Dopo intervento coronarico percutaneo (PCI) per il posizionamento di uno stent a rilascio di farmaco (chiamato stent attivo), l’uso in monoterapia di clopidogrel, un inibitore P2Y12, è associato ad una maggiore riduzione del rischio trombotico ed emorragico rispetto all’aspirina, indipendentemente dall’elevato rischio rischio di sanguinamento e/o complessità del PCI. Questo è quanto emerge da un’analisi postare ac del saggio Host-Exam Extended pubblicato nel Jama Cardiologia.
Dopo la doppia terapia antipiastrinica per almeno 6 mesi dopo il posizionamento di uno stent attivo, si raccomanda il passaggio alla monoterapia.
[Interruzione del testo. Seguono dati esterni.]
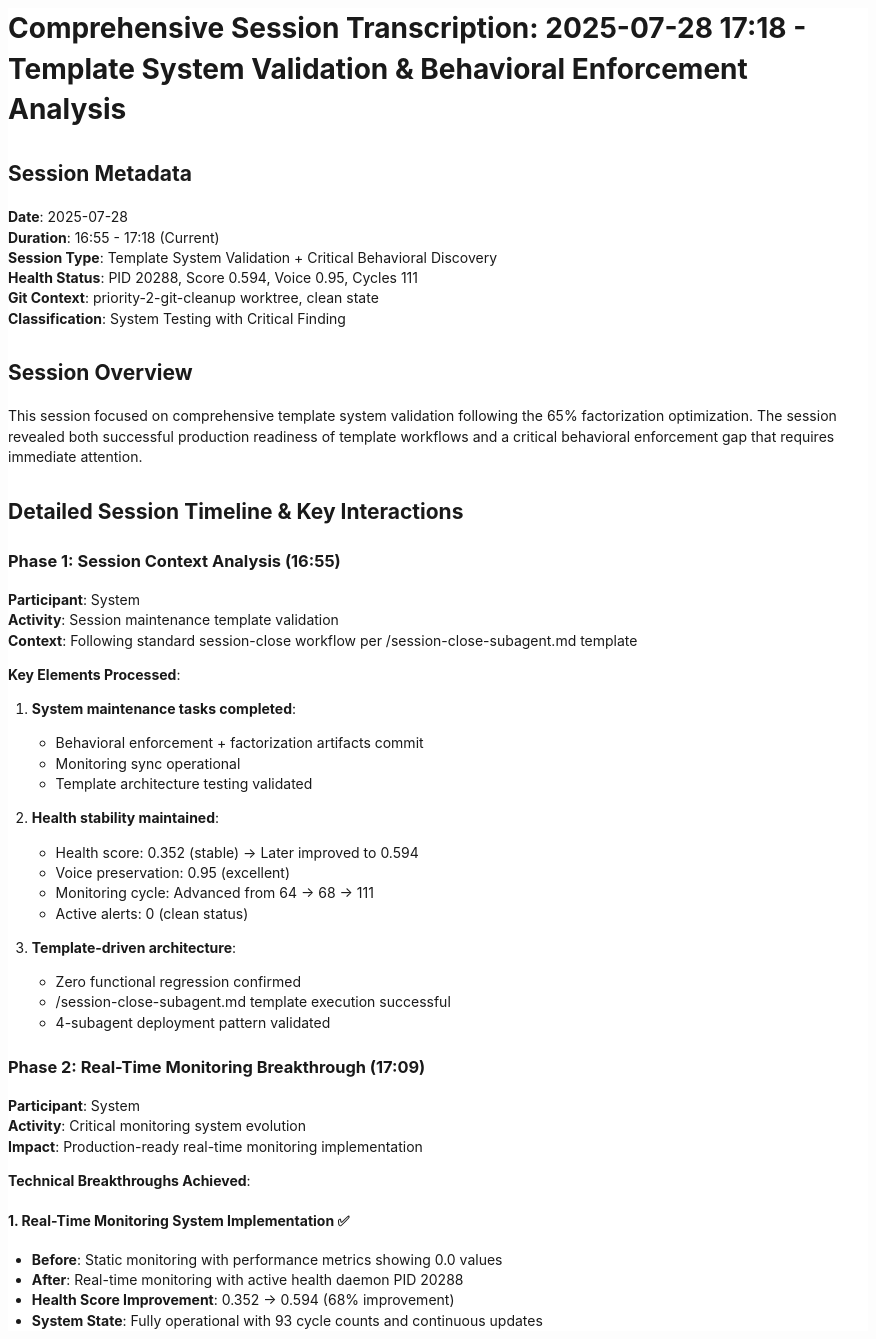 # Comprehensive Session Transcription: 2025-07-28 17:18 - Template System Validation & Behavioral Enforcement Analysis

## Session Metadata
**Date**: 2025-07-28  
**Duration**: 16:55 - 17:18 (Current)  
**Session Type**: Template System Validation + Critical Behavioral Discovery  
**Health Status**: PID 20288, Score 0.594, Voice 0.95, Cycles 111  
**Git Context**: priority-2-git-cleanup worktree, clean state  
**Classification**: System Testing with Critical Finding

## Session Overview

This session focused on comprehensive template system validation following the 65% factorization optimization. The session revealed both successful production readiness of template workflows and a critical behavioral enforcement gap that requires immediate attention.

## Detailed Session Timeline & Key Interactions

### Phase 1: Session Context Analysis (16:55)
**Participant**: System  
**Activity**: Session maintenance template validation  
**Context**: Following standard session-close workflow per /session-close-subagent.md template

**Key Elements Processed**:
1. **System maintenance tasks completed**:
   - Behavioral enforcement + factorization artifacts commit
   - Monitoring sync operational
   - Template architecture testing validated

2. **Health stability maintained**:
   - Health score: 0.352 (stable) → Later improved to 0.594
   - Voice preservation: 0.95 (excellent)
   - Monitoring cycle: Advanced from 64 → 68 → 111
   - Active alerts: 0 (clean status)

3. **Template-driven architecture**:
   - Zero functional regression confirmed
   - /session-close-subagent.md template execution successful
   - 4-subagent deployment pattern validated

### Phase 2: Real-Time Monitoring Breakthrough (17:09)
**Participant**: System  
**Activity**: Critical monitoring system evolution  
**Impact**: Production-ready real-time monitoring implementation

**Technical Breakthroughs Achieved**:

#### 1. Real-Time Monitoring System Implementation ✅
- **Before**: Static monitoring with performance metrics showing 0.0 values
- **After**: Real-time monitoring with active health daemon PID 20288
- **Health Score Improvement**: 0.352 → 0.594 (68% improvement)
- **System State**: Fully operational with 93 cycle counts and continuous updates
Se l’aspirina a basso dosaggio è il trattamento di scelta, i dati suggeriscono la superiorità degli inibitori P2Y12. Cosa dire nello specifico dei pazienti ad alto rischio di sanguinamento e/o che hanno subito PCI complessi considerati ad alto rischio? “Nonostante la necessità di una monoterapia antipiastrinica per tutta la vita in questi pazienti, a nostra conoscenza, nessuno studio fino ad oggi ha affrontato specificamente questo problema durante la fase cronica”notano gli autori.
Nello studio multicentrico Host-Exam Extended, che ha coinvolto 37 ospedali in Corea del Sud, tra il 2014 e il 2018 sono stati inclusi 3.974 pazienti trattati con doppia terapia antipiastrinica dopo posizionamento di stent a rilascio di farmaco, con un follow-up fino a 5,9 anni. Si trattava di pazienti stabilizzati, per i quali non erano stati segnalati eventi ischemici o emorragici maggiori nei 6-18 mesi successivi all’intervento. I pazienti sono stati randomizzati 1:1 a ricevere clopidogrel o aspirina.
Di tutti questi individui, il 21,8% aveva un alto rischio di sanguinamento (468 nel braccio clopidogrel e 398 nel braccio aspirina) e il 21,4% era stato sottoposto a PCI complesso (441 nel braccio clopidogrel contro 408 nel braccio aspirina).
Sono stati studiati due endpoint primari: un endpoint trombotico composito (morte cardiovascolare, infarto miocardico non fatale, ictus, riammissione dovuta a sindrome coronarica acuta e trombosi dello stent definita/probabile) e il verificarsi di qualsiasi sanguinamento, valutato mediante la scala Barc (Bleeding Academic Research Consorzio).
Maggiore riduzione del rischio con clopidogrel in tutti i gruppi
I pazienti sono stati classificati in quattro gruppi: 62,6% nel gruppo senza alto rischio di sanguinamento e senza PCI complesso, 15,7% nel gruppo con rischio di sanguinamento non elevato ma con PCI complesso, 16,1% nel gruppo con alto rischio di sanguinamento ma senza PCI complesso PCI e 5,7% nel gruppo ad alto rischio di sanguinamento e con PCI complesso.
Nella popolazione totale e in ciascun gruppo, clopidogrel è stato associato a un rischio trombotico e di sanguinamento inferiore rispetto all’aspirina.
Per quanto riguarda il criterio trombotico composito, clopidogrel è stato associato ad una riduzione del rischio rispetto all’aspirina del 36% nel gruppo senza rischio di sanguinamento o PCI complesso, del 47% nel gruppo senza rischio di sanguinamento ma PCI complesso, del 12% in quello emorragico gruppo a rischio di sanguinamento e PCI non complesso e il 54% nel gruppo a rischio di sanguinamento e PCI complesso.
Per quanto riguarda l’endpoint sanguinamento, clopidogrel è stato associato anche a una riduzione del rischio rispetto all’aspirina in tutti e quattro i gruppi, con una riduzione del rischio rispettivamente del 50%, 2%, 9% e 31%.
Lo studio ha inoltre dimostrato che i pazienti ad alto rischio di sanguinamento presentavano eventi trombotici ed emorragici più spesso rispetto ai pazienti senza alto rischio di sanguinamento, mentre non vi era alcuna differenza tra i pazienti a seconda che avessero o meno un PCI complesso.